Calling out threats posed by North Korea and Iran, the new NSS commits the United States to developing “a layered missile defense system” that “will include the ability to defeat missile threats prior to launch” (p. 8). This is also known as boost-phase missile defence, “the ‘holy grail’ of BMD” [ballistic missile defence] that has been as elusive as it is alluring as it is technically almost impossible and prohibitively expensive to try.

But trying is clearly on the table. And this will involve space.

The 2018 National Defense Authorization Act instructs the Missile Defense Agency to develop a system of space-based sensors to detect, track, discriminate, and verify effective intercepts of ballistic missiles. It also directs the Agency to proceed with a plan for a space-based ballistic missile intercept layer for boost-phase missile defence, if it is consistent with the Ballistic Missile Defense Review to be released early this year.
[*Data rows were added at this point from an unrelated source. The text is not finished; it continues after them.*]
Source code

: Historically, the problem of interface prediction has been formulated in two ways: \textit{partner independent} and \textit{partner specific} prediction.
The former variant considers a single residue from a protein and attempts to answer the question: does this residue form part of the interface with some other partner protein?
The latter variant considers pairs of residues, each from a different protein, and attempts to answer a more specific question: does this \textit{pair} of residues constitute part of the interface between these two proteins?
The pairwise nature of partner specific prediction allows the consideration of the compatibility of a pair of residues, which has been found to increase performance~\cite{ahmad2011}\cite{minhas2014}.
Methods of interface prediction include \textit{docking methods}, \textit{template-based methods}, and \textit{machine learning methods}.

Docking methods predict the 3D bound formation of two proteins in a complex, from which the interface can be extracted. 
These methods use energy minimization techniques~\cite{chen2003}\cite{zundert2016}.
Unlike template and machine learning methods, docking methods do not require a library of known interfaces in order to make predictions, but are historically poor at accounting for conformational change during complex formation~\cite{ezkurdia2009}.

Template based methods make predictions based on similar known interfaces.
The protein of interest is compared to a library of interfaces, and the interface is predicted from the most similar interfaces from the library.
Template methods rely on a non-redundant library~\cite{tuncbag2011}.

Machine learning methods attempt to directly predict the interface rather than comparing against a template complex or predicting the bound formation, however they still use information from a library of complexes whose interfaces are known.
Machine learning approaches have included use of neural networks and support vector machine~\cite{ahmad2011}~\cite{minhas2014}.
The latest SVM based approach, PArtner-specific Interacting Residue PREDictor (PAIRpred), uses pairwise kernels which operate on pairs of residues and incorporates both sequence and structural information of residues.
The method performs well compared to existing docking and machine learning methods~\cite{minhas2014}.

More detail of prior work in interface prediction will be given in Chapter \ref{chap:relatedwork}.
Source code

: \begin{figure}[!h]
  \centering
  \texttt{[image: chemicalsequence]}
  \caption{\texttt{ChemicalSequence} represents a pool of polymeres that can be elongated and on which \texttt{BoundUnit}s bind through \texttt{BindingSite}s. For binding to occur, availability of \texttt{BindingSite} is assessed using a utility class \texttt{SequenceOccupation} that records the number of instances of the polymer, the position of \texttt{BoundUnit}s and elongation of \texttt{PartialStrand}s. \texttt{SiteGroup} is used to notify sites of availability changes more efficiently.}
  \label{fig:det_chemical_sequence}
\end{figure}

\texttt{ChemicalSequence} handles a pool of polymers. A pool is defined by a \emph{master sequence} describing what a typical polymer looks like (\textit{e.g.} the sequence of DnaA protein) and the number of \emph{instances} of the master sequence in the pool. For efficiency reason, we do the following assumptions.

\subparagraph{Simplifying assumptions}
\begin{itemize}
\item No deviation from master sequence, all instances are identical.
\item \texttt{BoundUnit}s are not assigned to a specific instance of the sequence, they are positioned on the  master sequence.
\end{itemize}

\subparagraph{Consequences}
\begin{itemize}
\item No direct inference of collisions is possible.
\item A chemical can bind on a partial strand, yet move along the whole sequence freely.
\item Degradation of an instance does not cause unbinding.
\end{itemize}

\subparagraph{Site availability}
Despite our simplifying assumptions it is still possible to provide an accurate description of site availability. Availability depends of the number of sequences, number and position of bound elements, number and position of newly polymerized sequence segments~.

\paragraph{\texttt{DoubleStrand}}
The deployment of interceptors in space has been called out out in the “Bad Ideas in National Security” series produced by the Center for Strategic and International Studies for its inherent inefficiency and vulnerability. But whether or not it is feasible, such a plan would be incredibly destabilizing. It opens the door for the deployment of weapons based in outer space. It would be a flagrant violation of a long-standing norm against such deployments, and go against ongoing international efforts to prevent the weaponization of outer space.

The strategic implications are not lost on the authors of the NSS. The Strategy declares, “Enhanced missile defense is not intended to undermine strategic stability or disrupt longstanding strategic relationships with Russia or China” (p. 8). But it will. Combined with the growing focus on warfare in outer space and escalating rhetoric about China’s and Russia’s growing arsenal of weapons capable of targeting satellites, any suggestion that the United States intends to orbit missile-intercepts, no matter how limited, could spark an arms race in outer space.

Space has always been strategically important. As in the space race of old, there are opportunities to advance science, technology, human interest, and international cooperation through the renewed focus on exploration and commerce. But these benefits are threatened by a winner-takes-all attitude that too closely links success and security to dominance. And they may be lost to everyone if outer space becomes an active theatre of warfare and weaponry.